The Boozefighters Motorcycle Club (BFMC) began as an outlaw (i.e. not sanctioned nor chartered by the AMA) motorcycle club, founded in California after the end of World War Two.  The Boozefighters are known as the "Original Wild Ones."

Foundation: Wino Willie Forkner 
Its founder was William Clyde "Wino Willie" Forkner Jr., who had served in the military during World War Two and had a difficult time adjusting to civilian life after the war.  He had been a member of the 13 Rebels Motorcycle Club for two years prior to the attack on Pearl Harbor, and his nickname "Wino Willie" had come about at age 12 because he liked to drink red wine.  During the war he had risen in the ranks of the Army Air Corps and then fallen again as the result of a drunken incident in a bar.  After it ended, he re-joined the 13 Rebels, but in 1946 he had his membership stripped from him by the other members after an incident at a quarter-mile race in San Diego where, bored and drunk, he drove his own motorcycle through a wooden gate onto the racetrack, around the track, and eventually lost control.
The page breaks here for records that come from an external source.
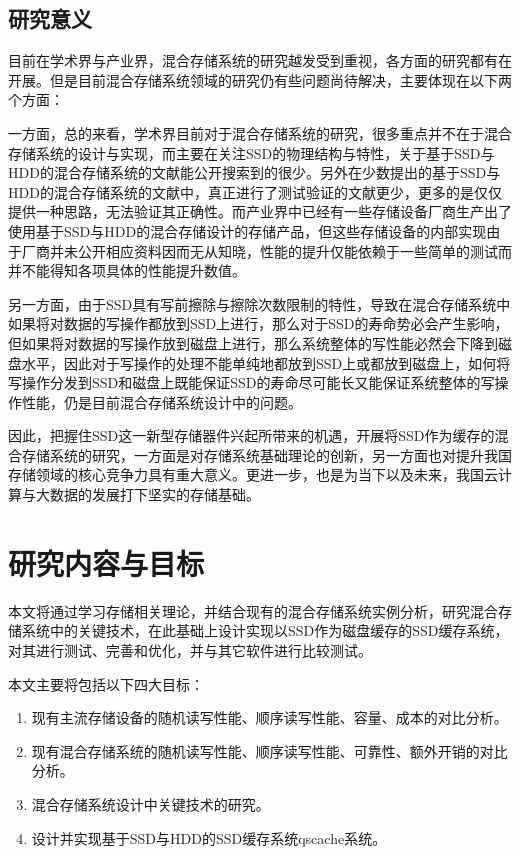 \subsection{研究意义}

目前在学术界与产业界，混合存储系统的研究越发受到重视，各方面的研究都有在开展。但是目前混合存储系统领域的研究仍有些问题尚待解决，主要体现在以下两个方面：

一方面，总的来看，学术界目前对于混合存储系统的研究，很多重点并不在于混合存储系统的设计与实现，而主要在关注SSD的物理结构与特性，关于基于SSD与HDD的混合存储系统的文献\cite{guerra2011cost, kim2011hybridstore, 杨濮源2012一种时间敏感的, 陈震37基于磁盘和固态硬盘的混合存储系统研究综述}能公开搜索到的很少。另外在少数提出的基于SSD与HDD的混合存储系统的文献中，真正进行了测试验证的文献更少，更多的是仅仅提供一种思路，无法验证其正确性。而产业界中已经有一些存储设备厂商生产出了使用基于SSD与HDD的混合存储设计的存储产品，但这些存储设备的内部实现由于厂商并未公开相应资料因而无从知晓，性能的提升仅能依赖于一些简单的测试而并不能得知各项具体的性能提升数值。

另一方面，由于SSD具有写前擦除与擦除次数限制的特性，导致在混合存储系统中如果将对数据的写操作都放到SSD上进行，那么对于SSD的寿命势必会产生影响，但如果将对数据的写操作放到磁盘上进行，那么系统整体的写性能必然会下降到磁盘水平，因此对于写操作的处理不能单纯地都放到SSD上或都放到磁盘上，如何将写操作分发到SSD和磁盘上既能保证SSD的寿命尽可能长又能保证系统整体的写操作性能，仍是目前混合存储系统设计中的问题。

因此，把握住SSD这一新型存储器件兴起所带来的机遇，开展将SSD作为缓存的混合存储系统的研究，一方面是对存储系统基础理论的创新，另一方面也对提升我国存储领域的核心竞争力具有重大意义。更进一步，也是为当下以及未来，我国云计算与大数据的发展打下坚实的存储基础。

\section{研究内容与目标}

本文将通过学习存储相关理论，并结合现有的混合存储系统实例分析，研究混合存储系统中的关键技术，在此基础上设计实现以SSD作为磁盘缓存的SSD缓存系统，对其进行测试、完善和优化，并与其它软件进行比较测试。

本文主要将包括以下四大目标：
\begin{enumerate}[wide]
    \item 现有主流存储设备的随机读写性能、顺序读写性能、容量、成本的对比分析。
    \item 现有混合存储系统的随机读写性能、顺序读写性能、可靠性、额外开销的对比分析。
    \item 混合存储系统设计中关键技术的研究。
    \item 设计并实现基于SSD与HDD的SSD缓存系统qscache系统。
\end{enumerate}

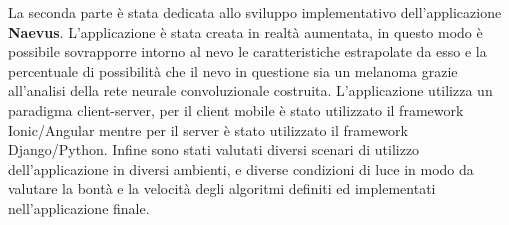 La seconda parte è stata dedicata allo sviluppo implementativo dell'applicazione \textbf{Naevus}.
L'applicazione è stata creata in realtà aumentata, in questo modo è possibile sovrapporre intorno al nevo le caratteristiche estrapolate da esso e la percentuale di possibilità che il nevo in questione sia un melanoma grazie all'analisi della rete neurale convoluzionale costruita.
\newline
L'applicazione utilizza un paradigma client-server, per il client mobile è stato utilizzato il framework Ionic/Angular mentre per il server è stato utilizzato il framework Django/Python.
\newline
Infine sono stati valutati diversi scenari di utilizzo dell'applicazione in diversi ambienti, e diverse condizioni di luce in modo da valutare la bontà e la velocità degli algoritmi definiti ed implementati nell'applicazione finale.
\newline

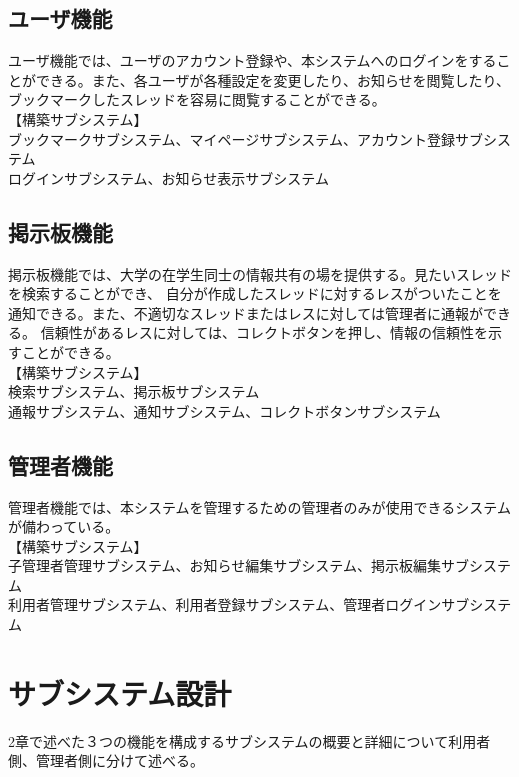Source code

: \documentclass[a4j]{jarticle}
\begin{document}
\subsection{ユーザ機能}
 ユーザ機能では、ユーザのアカウント登録や、本システムへのログインをすることができる。また、各ユーザが各種設定を変更したり、お知らせを閲覧したり、ブックマークしたスレッドを容易に閲覧することができる。
\\【構築サブシステム】
\\ ブックマークサブシステム、マイページサブシステム、アカウント登録サブシステム
\\ ログインサブシステム、お知らせ表示サブシステム

\subsection{掲示板機能}
 掲示板機能では、大学の在学生同士の情報共有の場を提供する。見たいスレッドを検索することができ、
 自分が作成したスレッドに対するレスがついたことを通知できる。また、不適切なスレッドまたはレスに対しては管理者に通報ができる。
 信頼性があるレスに対しては、コレクトボタンを押し、情報の信頼性を示すことができる。
\\【構築サブシステム】
\\ 検索サブシステム、掲示板サブシステム
\\ 通報サブシステム、通知サブシステム、コレクトボタンサブシステム

\subsection{管理者機能}
 管理者機能では、本システムを管理するための管理者のみが使用できるシステムが備わっている。
\\【構築サブシステム】
\\ 子管理者管理サブシステム、お知らせ編集サブシステム、掲示板編集サブシステム
\\ 利用者管理サブシステム、利用者登録サブシステム、管理者ログインサブシステム

\section{サブシステム設計}
2章で述べた３つの機能を構成するサブシステムの概要と詳細について利用者側、管理者側に分けて述べる。
\end{document}
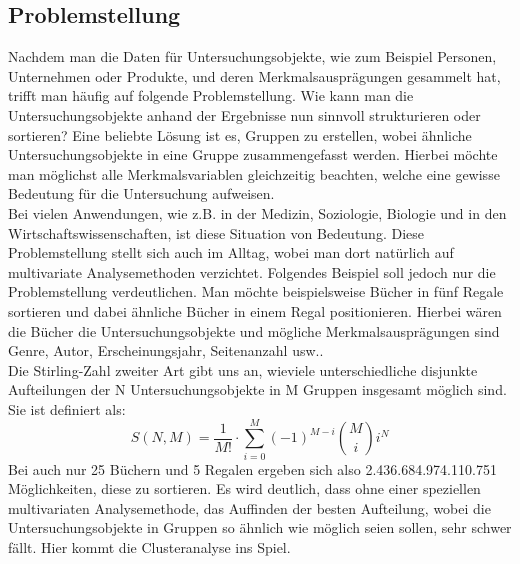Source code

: \documentclass[12pt,titlepage]{article}
\begin{document}
		\subsection{Problemstellung}
			Nachdem man die Daten für Untersuchungsobjekte, wie zum Beispiel Personen, Unternehmen oder Produkte, und deren Merkmalsausprägungen gesammelt hat, trifft man häufig auf folgende Problemstellung. Wie kann man die Untersuchungsobjekte anhand der Ergebnisse nun sinnvoll strukturieren oder sortieren? Eine beliebte Lösung ist es, Gruppen zu erstellen, wobei ähnliche Untersuchungsobjekte in eine Gruppe zusammengefasst werden. Hierbei möchte man möglichst alle Merkmalsvariablen gleichzeitig beachten, welche eine gewisse Bedeutung für die Untersuchung aufweisen.  \\
Bei vielen Anwendungen, wie z.B. in der Medizin, Soziologie, Biologie und in den Wirtschaftswissenschaften, ist diese Situation von Bedeutung. Diese Problemstellung stellt sich auch im Alltag, wobei man dort natürlich auf multivariate Analysemethoden verzichtet. Folgendes Beispiel soll jedoch nur die Problemstellung verdeutlichen. Man möchte beispielsweise Bücher in fünf Regale sortieren und dabei ähnliche Bücher in einem Regal positionieren. Hierbei wären die Bücher die Untersuchungsobjekte und mögliche Merkmalsausprägungen sind Genre, Autor, Erscheinungsjahr, Seitenanzahl usw.. \\
Die Stirling-Zahl zweiter Art \cite[S. 3]{Anderberg2014} gibt uns an, wieviele unterschiedliche disjunkte Aufteilungen der N Untersuchungsobjekte in M Gruppen insgesamt möglich sind. Sie ist definiert als: \\
\begin{equation}
	S(N,M)= \frac{1}{M!} \cdot \sum_{i=0}^{M} (-1)^{M-i} {{M} \choose {i}} i^{N}
\end{equation}
Bei auch nur 25 Büchern und 5 Regalen ergeben sich also 2.436.684.974.110.751 Möglichkeiten, diese zu sortieren. Es wird deutlich, dass ohne einer speziellen multivariaten Analysemethode, das Auffinden der besten Aufteilung, wobei die Untersuchungsobjekte in Gruppen so ähnlich wie möglich seien sollen, sehr schwer fällt. Hier kommt die Clusteranalyse ins Spiel.
\end{document}
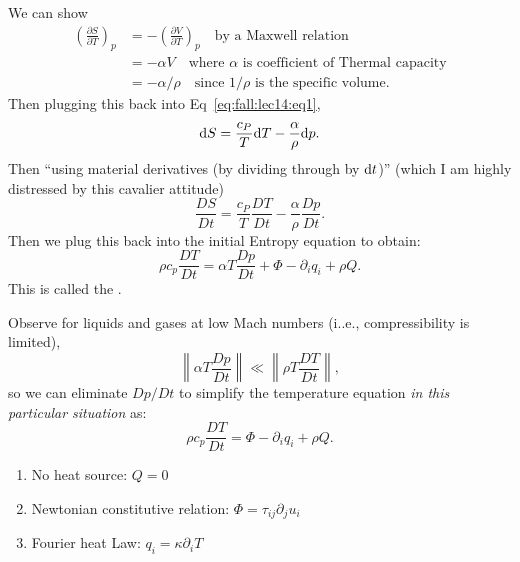 \begin{node}
We can show
\begin{subequations}
  \begin{align}
\left(\frac{\partial S}{\partial T}\right)_{p}
&= - \left(\frac{\partial V}{\partial T}\right)_{p}\quad\mbox{by a Maxwell relation}\\
&= -\alpha V\quad\mbox{where $\alpha$ is coefficient of Thermal capacity}\\
&= -\alpha/\rho\quad\mbox{since $1/\rho$ is the specific volume}.
  \end{align}
\end{subequations}
Then plugging this back into Eq~\eqref{eq:fall:lec14:eq1},
\begin{equation}
\D S = \frac{c_{P}}{T}\D T-\frac{\alpha}{\rho}\D p.
\end{equation}
Then ``using material derivatives (by dividing through by $\D t$)''
(which I am highly distressed by this cavalier attitude)
\begin{equation}
\frac{D S}{D t} = \frac{c_{P}}{T}\frac{D T}{D t}-\frac{\alpha}{\rho}\frac{D p}{Dt}.
\end{equation}
Then we plug this back into the initial Entropy equation to obtain:
\begin{equation}
\boxed{\rho c_{p}\frac{DT}{Dt}=\alpha T\frac{Dp}{Dt}+\Phi-\partial_{i}q_{i}+\rho Q.}
\end{equation}
This is called the .
\end{node}

\begin{node}
Observe for liquids and gases at low Mach numbers (i..e.,
compressibility is limited),
\begin{equation}
\left\|\alpha T\frac{Dp}{Dt}\right\|\ll\left\|\rho T\frac{DT}{Dt}\right\|,
\end{equation}
so we can eliminate $Dp/Dt$ to simplify the temperature equation
\emph{in this particular situation} as:
\begin{equation}
\rho c_{p}\frac{DT}{Dt}=\Phi-\partial_{i}q_{i}+\rho Q.
\end{equation}
\end{node}

\begin{assume}[Temporarily]
\begin{enumerate}
\item No heat source: $Q=0$
\item Newtonian constitutive relation: $\Phi=\tau_{ij}\partial_{j}u_{i}$
\item Fourier heat Law: $q_{i}=\kappa\partial_{i}T$
\end{enumerate}
\end{assume}

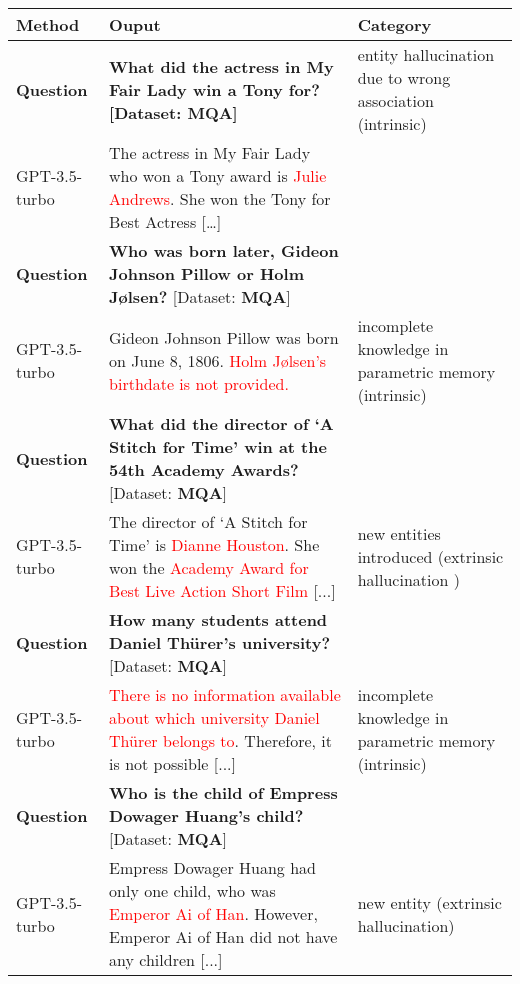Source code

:\begin{table*}[!htbp]
\begin{tabular}{p{} p{} p{}}
\hline
    \textbf{Method}     & \textbf{Ouput} & \textbf{Category} \\
\hline
  \textbf{Question}  &  \textbf{What did the actress in My Fair Lady win a Tony for? [Dataset: \textbf{MQA}]} & entity hallucination due to wrong association (intrinsic) \\

GPT-3.5-turbo  & The actress in My Fair Lady who won a Tony award is \textcolor{red}{Julie Andrews}. She won the Tony for Best Actress [\dots]   \\ 

\hline
\hline
 \textbf{Question}  & \textbf{Who was born later, Gideon Johnson Pillow or Holm Jølsen?} [Dataset: \textbf{MQA}]  \\
GPT-3.5-turbo  & Gideon Johnson Pillow was born on June 8, 1806. \textcolor{red}{Holm Jølsen's birthdate is not provided.} & incomplete knowledge in parametric memory (intrinsic)  \\
 
\hline
\hline

\textbf{Question} & \textbf{What did the director of `A Stitch for Time' win at the 54th Academy Awards?} [Dataset: \textbf{MQA}] \\ 
GPT-3.5-turbo & The director of `A Stitch for Time' is \textcolor{red}{Dianne Houston}. She won the \textcolor{red}{Academy Award for Best Live Action Short Film} [...] & new entities introduced (extrinsic hallucination )\\

\hline
\hline
\textbf{Question}  & \textbf{How many students attend Daniel Thürer's university?} [Dataset: \textbf{MQA}]  \\
GPT-3.5-turbo  & \textcolor{red}{There is no information available about which university Daniel Thürer belongs to}. Therefore, it is not possible [...] & incomplete knowledge in parametric memory (intrinsic)\\

\hline
\hline
\textbf{Question} & \textbf{Who is the child of Empress Dowager Huang's child?} [Dataset: \textbf{MQA}]  \\
GPT-3.5-turbo  & Empress Dowager Huang had only one child, who was \textcolor{red}{Emperor Ai of Han}. However, Emperor Ai of Han did not have any children [...] & new entity (extrinsic hallucination) \\


\end{tabular}
\end{table*}
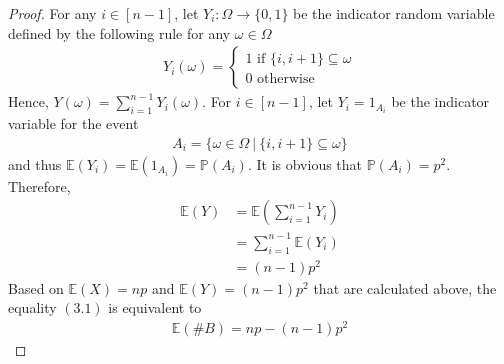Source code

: \begin{proof}
  For any $i \in [n-1]$, let $Y_{i} : \Omega \to \{0,1\}$ be the indicator random variable defined by the following rule for any $\omega \in \Omega$
  \begin{align*}
    Y_{i}(\omega) = 
    \begin{cases}
      1 \text{ if $\{i,i+1\} \subseteq \omega$} \\
      0 \text{ otherwise }
    \end{cases}
  \end{align*}
  Hence, $Y(\omega) = \sum\limits_{i=1}^{n-1} Y_{i}(\omega)$. For $i \in [n-1]$, let $Y_{i} = 1_{A_{i}}$ be the indicator variable for the event
  \begin{align*}
    A_{i} = \{\omega \in \Omega \ | \ \{i,i+1\} \subseteq \omega\} 
  \end{align*}
  and thus $\mathbb{E}(Y_{i}) = \mathbb{E}(1_{A_{i}}) = \mathbb{P}(A_{i})$. It is obvious that $\mathbb{P}(A_{i})=p^{2}$. Therefore,
  \begin{align*}
    \mathbb{E}(Y) &= \mathbb{E}(\sum\limits_{i=1}^{n-1} Y_{i}) \\
                  &= \sum\limits_{i=1}^{n-1} \mathbb{E}(Y_{i}) \\
                  &= (n-1)p^{2}
  \end{align*}
  Based on $\mathbb{E}(X)=np$ and $\mathbb{E}(Y) = (n-1)p^{2}$ that are calculated above, the equality $(3.1)$ is equivalent to
  \begin{align*}
    \mathbb{E}(\# B) = np - (n-1)p^{2}
  \end{align*}
\end{proof}
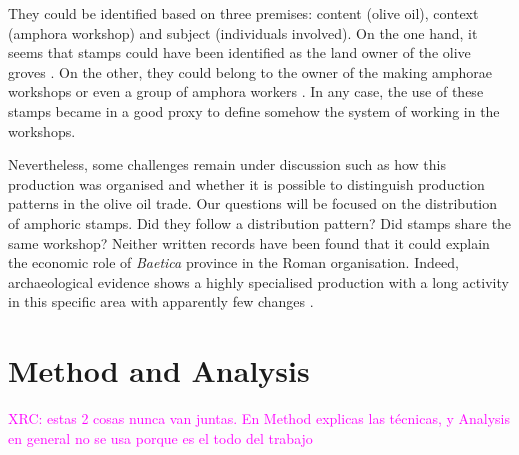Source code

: \documentclass[review]{elsarticle}
\newcommand{\memo}[2]{\textcolor{#1}{#2}}
\newcommand{\xavi}[1]{\memo{magenta}{XRC: #1\\}}
\begin{document}
They could be identified based on three premises: content (olive oil), context (amphora workshop) and subject (individuals involved). On the one hand, it seems that stamps could have been identified as the land owner of the olive groves \citep{rodriguez_economioleicola_1977}. On the other, they could belong to the owner of the making amphorae workshops or even a group of amphora workers \citep{berni_millet_epigrafianforica_2008}. In any case, the use of these stamps became in a good proxy to define somehow the system of working in the workshops. 

Nevertheless, some challenges remain under discussion such as how this production was organised and whether it is possible to distinguish production patterns in the olive oil trade. Our questions will be focused on the distribution of amphoric stamps. Did they follow a distribution pattern? Did stamps share the same workshop? Neither written records have been found that it could explain the economic role of \textit{Baetica} province in the Roman organisation. Indeed, archaeological evidence shows a highly specialised production with a long activity in this specific area with apparently few changes \citep{remesal_anforas_2004}. 




\section{Method and Analysis}
\xavi{estas 2 cosas nunca van juntas. En Method explicas las técnicas, y Analysis en general no se usa porque es el todo del trabajo}
\end{document}
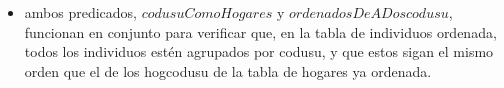 \begin{itemize}
            \item ambos predicados, $codusuComoHogares$ y $ordenadosDeADoscodusu$, funcionan en conjunto para verificar que, 
            en la tabla de individuos ordenada, todos los individuos est\'en agrupados por codusu, 
            y que estos sigan el mismo orden que el de los hogcodusu de la tabla de hogares ya ordenada.
        \end{itemize}
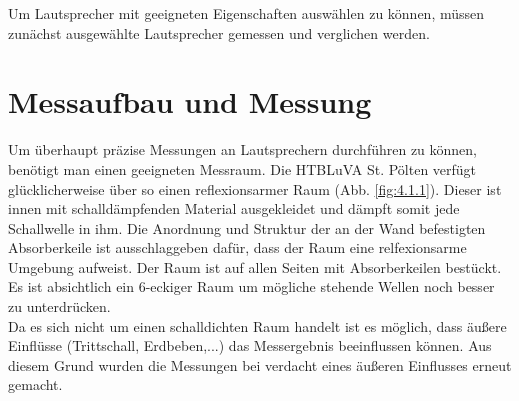 
Um Lautsprecher mit geeigneten Eigenschaften auswählen zu können, müssen zunächst ausgewählte Lautsprecher gemessen und verglichen werden.

\section{Messaufbau und Messung}\label{sec:4.1}
Um überhaupt präzise Messungen an Lautsprechern durchführen zu können, benötigt man einen geeigneten Messraum.
Die HTBLuVA St. Pölten verfügt glücklicherweise über so einen reflexionsarmer Raum (Abb. \ref{fig:4.1.1}).
Dieser ist innen mit schalldämpfenden Material ausgekleidet und dämpft somit jede Schallwelle in ihm.
Die Anordnung und Struktur der an der Wand befestigten Absorberkeile ist ausschlaggeben dafür, dass der Raum eine relfexionsarme Umgebung aufweist.
Der Raum ist auf allen Seiten mit Absorberkeilen bestückt.
Es ist absichtlich ein 6-eckiger Raum um mögliche stehende Wellen noch besser zu unterdrücken.\\
Da es sich nicht um einen schalldichten Raum handelt ist es möglich, dass äußere Einflüsse (Trittschall, Erdbeben,...) das Messergebnis beeinflussen können.
Aus diesem Grund wurden die Messungen bei verdacht eines äußeren Einflusses erneut gemacht.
Disillusioned, drunk, and angry, one evening he and three other former servicemen were drinking at the All-American Bar in Los Angeles and decided to form a new motorcycle club themselves, taking the name from a shouted suggestion from a fellow bar patron named Walt Porter who overhead their conversation to "Call it the Boozefighters."  The four recruited another 16 members, all also war veterans with one exception (Jim Morrison, a teenager), and applied for AMA membership, with C. B. Clauson, former paratrooper, as the club president.
Forkner later reported that the AMA president declined the application stating that "No goddam way am I giving a name like that to a charter."

The club began to grow, having three chapters (in Los Angeles, San Pedro, and San Francisco), by 1947.  Members of all three attended the Hollister riot that year.  The L.A. chapter got drunk before it even arrived at Hollister, starting out on the Thursday before the weekend by drinking in the All-American Bar, driving to Santa Barbara, drinking there, driving to San Luis Obispo where they were too drunk to drive on that day and decided to sleep in a bus terminal, driving on the next day to King City, buying more alcohol from a liquor store, and then driving on.

Wino Willie was mistakenly arrested at the riot for purportedly inciting a riot and a jailbreak of other bikers who had already been arrested, when in fact he was trying to do the opposite and talk the mob out of staging a jailbreak.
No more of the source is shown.